I have deep roots in America. Some of my father’s forbears migrated to the Virginia Colony in 1609, and on my mother’s side are ancestors who fought with Washington and Lincoln and a great grandfather who was a Pony Express rider. Until I was sixteen, I myself had had an upbringing generally regarded as typically American, Midwestern, middle class and Protestant. I grew up in Bay City, Michigan, belonged to the Episcopal Church, went to Sunday School and sang in the church choir.
At sixteen however, I discovered the Qur’an. These words (of the first chapter), simple, and direct, so impressed me that I immediately set out to memorize them. Indeed they drew me into Islam, an example perhaps of Prophet Muhammad’s assertion that everyone is born a Muslim and made a Jew or a Christian by his parents.
From that time forward I charted my life on the direction of Mecca…
Before I had embarked on the Pilgrimage, its rituals seemed to me just so many curious exercises. But as I participated in the event of the Pilgrimage, the meaning of these rites unfolded, my understanding of Islam was deepened and I learned more fully what it meant to be a Muslim. Indeed, this is why God had commanded Muhammad to issue the call for the pilgrimage: ‘That they (the pilgrims) may witness things that are of benefit to them…’ (The Qur’an, 22:28)
(For example, towards the end of the Hajj when the time of making the Sacrifice came), I began to feel uneasy. Since I have not completely outgrown the tender-heartedness I had known as a child, I had balked at the idea of the Sacrifice long before being confronted with it and now the time had come to do it. What was I to do? As a girl I had cared for lost dogs or stray cats, adopting any fledgling that had fallen its nest, splinting a bird’s broken leg with matchstick and feeding injured butterflies on sugar syrup. But a companion had been adamant. ‘You must do the Sacrifice’.

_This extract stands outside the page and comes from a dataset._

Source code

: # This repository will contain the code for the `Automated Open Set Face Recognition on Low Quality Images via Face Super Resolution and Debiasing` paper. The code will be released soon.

Back at our building in Mina I turned to the Qur’an. I found that the Sacrifice has many meaning: it commemorates Abraham’s offering of his son’s life and God’s rejection of this sacrifice in exchange for Abraham’s submission to God’s will; it marks the end of idolatry among Arabs; it is an offering of thanksgiving to the God of Creation Who has been so benevolent to mankind; and it teaches the well-to-do to share their blessings to ‘eat thereof (the Sacrifice) and feed the beggar and the suppliant’. (Qur’an 22:36)
As I pondered what I had read, a great weight was lifted from my conscience. I suddenly saw that the Sacrifice upholds the sacredness of life, that it, in fact, constitutes a pledge by the pilgrim that he will slay for sustenance only. And where I had felt reluctance before, I know felt eagerness to fulfill all the requirements of my pilgrimage.